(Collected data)
⁂
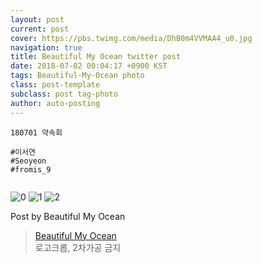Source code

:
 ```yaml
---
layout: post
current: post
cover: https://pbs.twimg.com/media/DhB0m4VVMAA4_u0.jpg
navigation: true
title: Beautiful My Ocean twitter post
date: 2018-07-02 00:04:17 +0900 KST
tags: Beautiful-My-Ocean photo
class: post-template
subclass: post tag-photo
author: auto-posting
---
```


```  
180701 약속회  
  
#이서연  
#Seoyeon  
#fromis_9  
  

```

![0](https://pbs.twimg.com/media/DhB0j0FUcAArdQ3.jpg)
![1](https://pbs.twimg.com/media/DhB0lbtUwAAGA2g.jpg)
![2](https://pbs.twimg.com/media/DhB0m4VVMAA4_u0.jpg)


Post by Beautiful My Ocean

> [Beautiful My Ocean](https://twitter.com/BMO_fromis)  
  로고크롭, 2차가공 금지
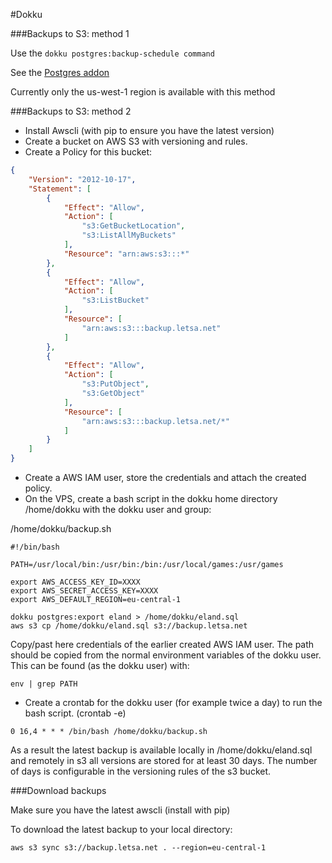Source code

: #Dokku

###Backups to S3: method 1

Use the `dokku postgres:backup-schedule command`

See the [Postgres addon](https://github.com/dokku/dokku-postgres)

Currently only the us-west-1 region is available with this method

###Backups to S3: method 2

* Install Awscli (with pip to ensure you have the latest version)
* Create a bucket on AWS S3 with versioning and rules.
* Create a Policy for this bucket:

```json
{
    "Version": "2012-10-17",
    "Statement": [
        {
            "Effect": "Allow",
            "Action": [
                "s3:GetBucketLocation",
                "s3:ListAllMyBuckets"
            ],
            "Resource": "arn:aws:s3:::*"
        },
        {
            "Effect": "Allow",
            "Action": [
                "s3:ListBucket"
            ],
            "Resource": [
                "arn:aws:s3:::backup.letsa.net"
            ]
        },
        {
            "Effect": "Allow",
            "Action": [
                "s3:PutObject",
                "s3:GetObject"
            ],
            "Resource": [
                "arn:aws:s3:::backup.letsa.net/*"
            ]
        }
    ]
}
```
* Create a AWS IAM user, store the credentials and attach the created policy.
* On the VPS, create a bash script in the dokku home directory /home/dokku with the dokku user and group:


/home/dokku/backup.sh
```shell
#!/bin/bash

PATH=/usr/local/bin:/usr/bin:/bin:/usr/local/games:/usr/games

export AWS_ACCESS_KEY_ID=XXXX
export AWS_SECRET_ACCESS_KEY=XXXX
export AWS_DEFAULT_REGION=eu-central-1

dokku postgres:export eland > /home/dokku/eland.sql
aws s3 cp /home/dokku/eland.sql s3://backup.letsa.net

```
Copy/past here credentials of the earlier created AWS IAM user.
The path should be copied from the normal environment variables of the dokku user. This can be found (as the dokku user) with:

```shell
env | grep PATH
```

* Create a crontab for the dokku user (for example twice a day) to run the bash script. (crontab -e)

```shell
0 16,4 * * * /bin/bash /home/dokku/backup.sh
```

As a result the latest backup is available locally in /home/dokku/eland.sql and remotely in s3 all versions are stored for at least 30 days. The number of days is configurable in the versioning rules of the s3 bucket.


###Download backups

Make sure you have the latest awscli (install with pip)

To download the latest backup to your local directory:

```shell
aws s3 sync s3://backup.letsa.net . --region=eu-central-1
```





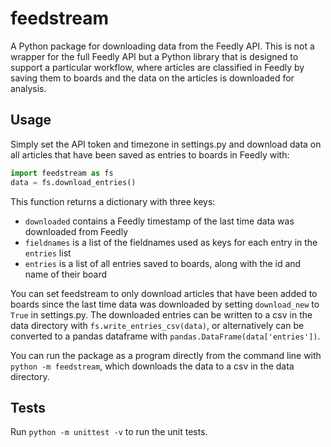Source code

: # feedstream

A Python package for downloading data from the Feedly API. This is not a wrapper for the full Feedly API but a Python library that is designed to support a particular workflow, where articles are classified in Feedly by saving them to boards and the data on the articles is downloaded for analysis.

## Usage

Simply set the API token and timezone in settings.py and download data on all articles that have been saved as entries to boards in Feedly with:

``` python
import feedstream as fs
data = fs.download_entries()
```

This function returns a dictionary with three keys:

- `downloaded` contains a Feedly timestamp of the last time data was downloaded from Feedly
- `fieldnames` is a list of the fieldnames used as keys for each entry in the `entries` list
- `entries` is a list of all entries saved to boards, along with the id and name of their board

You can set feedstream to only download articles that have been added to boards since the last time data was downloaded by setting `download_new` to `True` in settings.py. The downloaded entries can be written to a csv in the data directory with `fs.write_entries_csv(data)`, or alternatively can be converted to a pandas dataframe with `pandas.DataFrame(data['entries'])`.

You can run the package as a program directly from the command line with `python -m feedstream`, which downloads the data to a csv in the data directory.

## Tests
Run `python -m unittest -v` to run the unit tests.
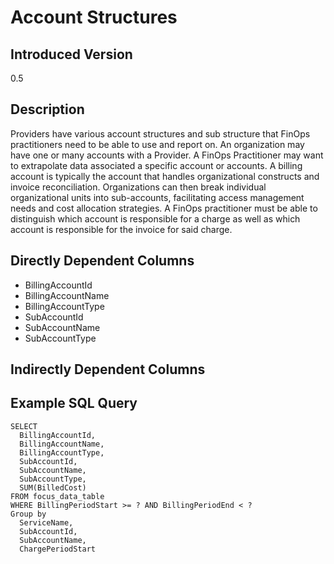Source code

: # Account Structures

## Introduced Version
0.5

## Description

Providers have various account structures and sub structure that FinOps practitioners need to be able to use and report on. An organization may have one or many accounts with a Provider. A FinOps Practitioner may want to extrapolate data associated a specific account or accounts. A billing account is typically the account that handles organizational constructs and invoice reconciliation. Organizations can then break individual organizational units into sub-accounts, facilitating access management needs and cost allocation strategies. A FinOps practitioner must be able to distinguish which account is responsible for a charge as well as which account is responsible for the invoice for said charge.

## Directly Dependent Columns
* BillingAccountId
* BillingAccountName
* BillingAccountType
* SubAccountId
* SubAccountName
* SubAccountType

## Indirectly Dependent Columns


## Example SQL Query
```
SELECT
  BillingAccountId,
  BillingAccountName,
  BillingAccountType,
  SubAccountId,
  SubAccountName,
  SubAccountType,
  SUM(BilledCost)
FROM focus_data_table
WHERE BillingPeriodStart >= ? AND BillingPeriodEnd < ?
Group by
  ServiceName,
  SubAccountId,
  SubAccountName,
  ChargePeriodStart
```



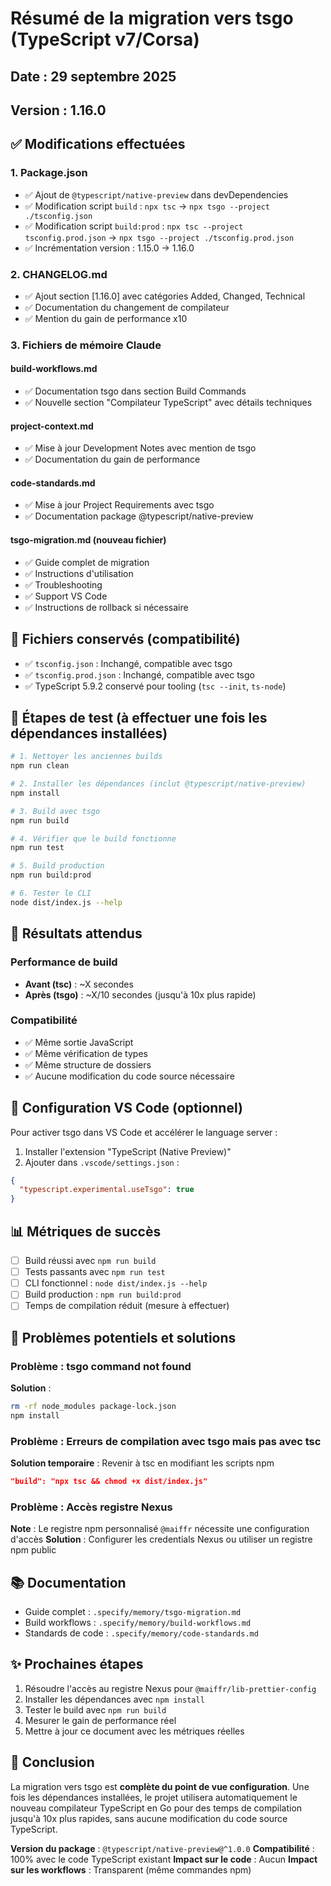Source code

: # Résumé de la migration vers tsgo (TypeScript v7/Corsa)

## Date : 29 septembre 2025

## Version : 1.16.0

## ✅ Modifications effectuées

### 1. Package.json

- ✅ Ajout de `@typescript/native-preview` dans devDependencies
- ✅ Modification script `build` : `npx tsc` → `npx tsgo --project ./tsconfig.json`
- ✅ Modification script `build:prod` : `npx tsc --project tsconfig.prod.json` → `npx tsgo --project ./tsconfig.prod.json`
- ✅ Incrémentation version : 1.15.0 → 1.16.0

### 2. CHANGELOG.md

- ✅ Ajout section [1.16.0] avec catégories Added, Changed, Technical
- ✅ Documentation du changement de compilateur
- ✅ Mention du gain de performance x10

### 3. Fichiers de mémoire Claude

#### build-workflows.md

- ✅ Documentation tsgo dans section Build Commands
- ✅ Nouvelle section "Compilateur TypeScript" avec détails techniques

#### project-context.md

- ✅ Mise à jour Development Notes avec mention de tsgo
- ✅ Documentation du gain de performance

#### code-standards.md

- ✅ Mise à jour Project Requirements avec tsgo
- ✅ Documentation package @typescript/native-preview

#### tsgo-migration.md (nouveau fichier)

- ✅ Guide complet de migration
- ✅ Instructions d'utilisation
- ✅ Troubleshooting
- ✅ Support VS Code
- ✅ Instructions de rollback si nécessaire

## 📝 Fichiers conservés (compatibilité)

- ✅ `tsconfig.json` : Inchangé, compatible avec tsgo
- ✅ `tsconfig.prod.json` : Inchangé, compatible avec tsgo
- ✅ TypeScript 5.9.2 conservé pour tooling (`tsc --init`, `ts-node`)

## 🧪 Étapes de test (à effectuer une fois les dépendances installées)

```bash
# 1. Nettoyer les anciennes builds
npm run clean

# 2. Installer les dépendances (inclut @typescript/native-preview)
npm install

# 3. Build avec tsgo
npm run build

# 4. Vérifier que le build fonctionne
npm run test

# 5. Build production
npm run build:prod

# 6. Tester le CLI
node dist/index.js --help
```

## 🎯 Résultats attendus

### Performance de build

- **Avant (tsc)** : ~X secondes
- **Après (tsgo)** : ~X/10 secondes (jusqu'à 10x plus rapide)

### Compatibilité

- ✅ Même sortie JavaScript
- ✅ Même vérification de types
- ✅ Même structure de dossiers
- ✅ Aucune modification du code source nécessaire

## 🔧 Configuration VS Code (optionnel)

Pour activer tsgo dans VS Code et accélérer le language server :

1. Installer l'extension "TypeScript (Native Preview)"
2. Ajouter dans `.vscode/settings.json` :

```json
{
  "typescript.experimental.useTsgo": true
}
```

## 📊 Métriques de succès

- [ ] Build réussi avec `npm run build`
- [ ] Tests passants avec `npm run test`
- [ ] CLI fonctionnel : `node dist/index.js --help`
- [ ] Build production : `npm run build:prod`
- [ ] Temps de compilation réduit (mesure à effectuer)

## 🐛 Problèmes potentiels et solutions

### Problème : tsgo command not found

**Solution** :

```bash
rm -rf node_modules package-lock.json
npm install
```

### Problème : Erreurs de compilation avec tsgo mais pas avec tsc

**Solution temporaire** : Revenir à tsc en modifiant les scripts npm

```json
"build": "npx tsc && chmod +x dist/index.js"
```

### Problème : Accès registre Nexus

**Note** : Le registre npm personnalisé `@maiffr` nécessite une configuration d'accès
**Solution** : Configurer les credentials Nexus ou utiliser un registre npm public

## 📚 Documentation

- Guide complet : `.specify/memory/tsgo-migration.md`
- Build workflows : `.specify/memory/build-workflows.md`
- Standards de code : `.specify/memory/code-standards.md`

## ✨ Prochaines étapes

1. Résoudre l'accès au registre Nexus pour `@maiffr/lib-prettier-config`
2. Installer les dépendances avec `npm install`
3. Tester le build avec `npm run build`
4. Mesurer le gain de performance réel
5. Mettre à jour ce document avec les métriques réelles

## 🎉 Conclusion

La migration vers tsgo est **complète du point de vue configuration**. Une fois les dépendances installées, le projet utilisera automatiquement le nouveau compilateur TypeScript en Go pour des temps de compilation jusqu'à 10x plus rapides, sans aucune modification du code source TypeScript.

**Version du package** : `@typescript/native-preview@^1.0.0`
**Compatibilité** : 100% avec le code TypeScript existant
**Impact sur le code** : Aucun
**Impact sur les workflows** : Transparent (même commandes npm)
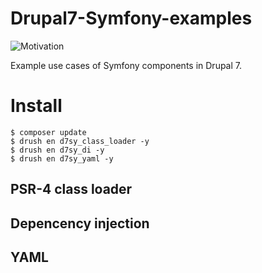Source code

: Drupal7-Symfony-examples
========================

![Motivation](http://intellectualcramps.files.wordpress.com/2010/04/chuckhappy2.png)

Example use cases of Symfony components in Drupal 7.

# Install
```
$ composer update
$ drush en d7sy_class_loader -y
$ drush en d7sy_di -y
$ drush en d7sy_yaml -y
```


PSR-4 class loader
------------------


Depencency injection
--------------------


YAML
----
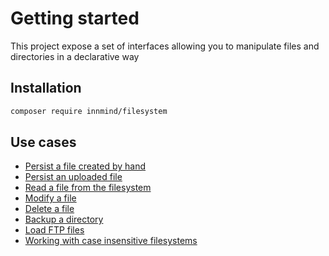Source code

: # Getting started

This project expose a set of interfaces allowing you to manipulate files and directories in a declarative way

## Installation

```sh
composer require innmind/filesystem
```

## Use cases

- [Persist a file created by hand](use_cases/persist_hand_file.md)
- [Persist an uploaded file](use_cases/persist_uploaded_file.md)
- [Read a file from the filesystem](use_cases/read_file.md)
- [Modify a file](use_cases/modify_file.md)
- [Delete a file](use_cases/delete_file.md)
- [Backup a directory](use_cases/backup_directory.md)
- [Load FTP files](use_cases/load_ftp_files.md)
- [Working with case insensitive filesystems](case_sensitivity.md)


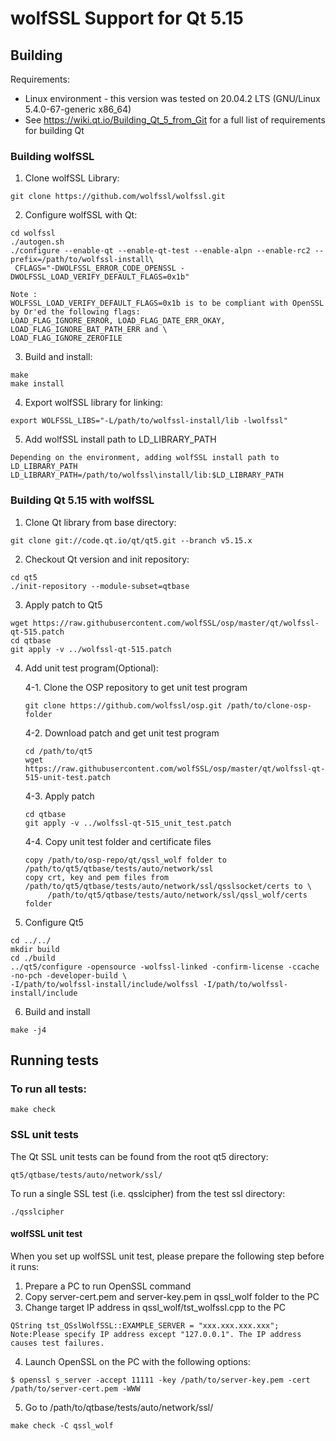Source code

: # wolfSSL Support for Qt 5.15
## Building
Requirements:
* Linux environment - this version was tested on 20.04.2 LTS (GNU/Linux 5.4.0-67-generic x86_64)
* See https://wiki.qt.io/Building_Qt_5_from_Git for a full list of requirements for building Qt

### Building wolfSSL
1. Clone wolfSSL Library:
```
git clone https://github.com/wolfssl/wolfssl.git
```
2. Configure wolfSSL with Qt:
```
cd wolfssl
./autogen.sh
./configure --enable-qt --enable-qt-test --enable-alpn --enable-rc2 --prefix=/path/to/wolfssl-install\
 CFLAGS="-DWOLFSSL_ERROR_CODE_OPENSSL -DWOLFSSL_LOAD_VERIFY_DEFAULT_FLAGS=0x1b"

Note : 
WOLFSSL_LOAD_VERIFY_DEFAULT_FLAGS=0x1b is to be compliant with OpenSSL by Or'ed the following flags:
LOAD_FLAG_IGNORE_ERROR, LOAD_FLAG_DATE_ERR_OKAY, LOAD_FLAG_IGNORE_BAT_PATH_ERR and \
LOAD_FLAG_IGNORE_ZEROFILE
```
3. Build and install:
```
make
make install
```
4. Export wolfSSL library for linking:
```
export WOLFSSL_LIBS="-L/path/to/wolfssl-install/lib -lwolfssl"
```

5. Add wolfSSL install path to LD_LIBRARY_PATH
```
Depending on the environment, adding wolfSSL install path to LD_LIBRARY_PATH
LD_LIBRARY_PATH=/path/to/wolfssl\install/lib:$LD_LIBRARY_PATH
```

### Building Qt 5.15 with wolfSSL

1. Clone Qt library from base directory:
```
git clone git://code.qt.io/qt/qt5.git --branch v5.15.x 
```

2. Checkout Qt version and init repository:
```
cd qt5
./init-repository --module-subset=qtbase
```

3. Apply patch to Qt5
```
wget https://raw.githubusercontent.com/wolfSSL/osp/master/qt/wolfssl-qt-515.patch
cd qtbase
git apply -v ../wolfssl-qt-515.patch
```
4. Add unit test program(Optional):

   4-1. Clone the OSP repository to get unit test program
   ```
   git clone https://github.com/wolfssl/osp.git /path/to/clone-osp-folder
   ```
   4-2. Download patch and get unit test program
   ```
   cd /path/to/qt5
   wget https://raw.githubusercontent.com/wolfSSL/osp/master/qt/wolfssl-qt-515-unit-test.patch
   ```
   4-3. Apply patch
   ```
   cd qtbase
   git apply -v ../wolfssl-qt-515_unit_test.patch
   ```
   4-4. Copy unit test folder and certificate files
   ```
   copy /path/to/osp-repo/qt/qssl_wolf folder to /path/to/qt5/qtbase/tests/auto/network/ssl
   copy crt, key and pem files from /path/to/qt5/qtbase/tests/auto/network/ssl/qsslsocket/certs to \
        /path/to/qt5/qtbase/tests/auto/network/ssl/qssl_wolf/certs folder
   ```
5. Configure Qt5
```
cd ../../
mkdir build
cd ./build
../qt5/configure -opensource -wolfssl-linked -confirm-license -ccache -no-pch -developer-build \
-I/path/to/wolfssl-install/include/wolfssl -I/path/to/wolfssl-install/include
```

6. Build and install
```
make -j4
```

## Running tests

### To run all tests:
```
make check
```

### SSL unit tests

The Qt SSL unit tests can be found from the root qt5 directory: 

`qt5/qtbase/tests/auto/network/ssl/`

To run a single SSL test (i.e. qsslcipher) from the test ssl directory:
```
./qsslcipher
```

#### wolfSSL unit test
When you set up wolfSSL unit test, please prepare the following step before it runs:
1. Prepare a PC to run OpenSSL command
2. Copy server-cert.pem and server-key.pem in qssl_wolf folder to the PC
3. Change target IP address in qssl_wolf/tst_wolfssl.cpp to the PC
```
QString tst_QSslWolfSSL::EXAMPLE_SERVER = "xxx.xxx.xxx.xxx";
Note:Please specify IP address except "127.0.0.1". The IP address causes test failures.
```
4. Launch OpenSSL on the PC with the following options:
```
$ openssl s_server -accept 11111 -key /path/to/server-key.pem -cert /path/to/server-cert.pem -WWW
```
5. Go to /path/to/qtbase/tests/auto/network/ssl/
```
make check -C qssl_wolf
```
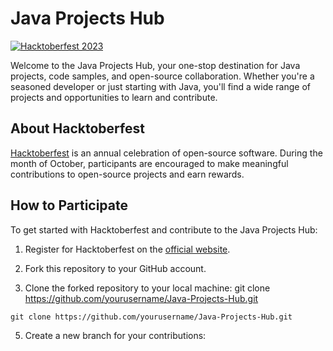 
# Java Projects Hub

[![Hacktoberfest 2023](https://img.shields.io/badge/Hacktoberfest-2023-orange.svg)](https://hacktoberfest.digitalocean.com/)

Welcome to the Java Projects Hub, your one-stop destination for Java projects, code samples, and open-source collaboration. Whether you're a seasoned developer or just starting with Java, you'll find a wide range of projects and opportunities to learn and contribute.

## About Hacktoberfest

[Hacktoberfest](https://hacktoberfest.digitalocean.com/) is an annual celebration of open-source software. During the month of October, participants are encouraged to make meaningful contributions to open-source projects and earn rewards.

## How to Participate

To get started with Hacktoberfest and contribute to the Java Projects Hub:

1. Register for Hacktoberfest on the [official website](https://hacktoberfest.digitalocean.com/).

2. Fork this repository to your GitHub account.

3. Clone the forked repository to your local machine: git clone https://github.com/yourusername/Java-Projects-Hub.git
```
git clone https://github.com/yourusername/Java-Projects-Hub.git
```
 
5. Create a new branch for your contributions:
⁂
### Exercise instructions
Those lines above that contain the string "Dependent" should be returned.

### Solution
## Directly Dependent Columns
## Indirectly Dependent Columns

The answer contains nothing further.